___ Given data
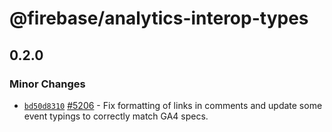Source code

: # @firebase/analytics-interop-types

## 0.2.0
### Minor Changes



- [`bd50d8310`](https://github.com/firebase/firebase-js-sdk/commit/bd50d83107be3d87064f72800c608abc94ae3456) [#5206](https://github.com/firebase/firebase-js-sdk/pull/5206)  - Fix formatting of links in comments and update some event typings to correctly match GA4 specs.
______
Find the lines in the entries above where "firebase" occurs, and copy each of them.

Task result:
: # @firebase/analytics-interop-types
- [`bd50d8310`](https://github.com/firebase/firebase-js-sdk/commit/bd50d83107be3d87064f72800c608abc94ae3456) [#5206](https://github.com/firebase/firebase-js-sdk/pull/5206)  - Fix formatting of links in comments and update some event typings to correctly match GA4 specs.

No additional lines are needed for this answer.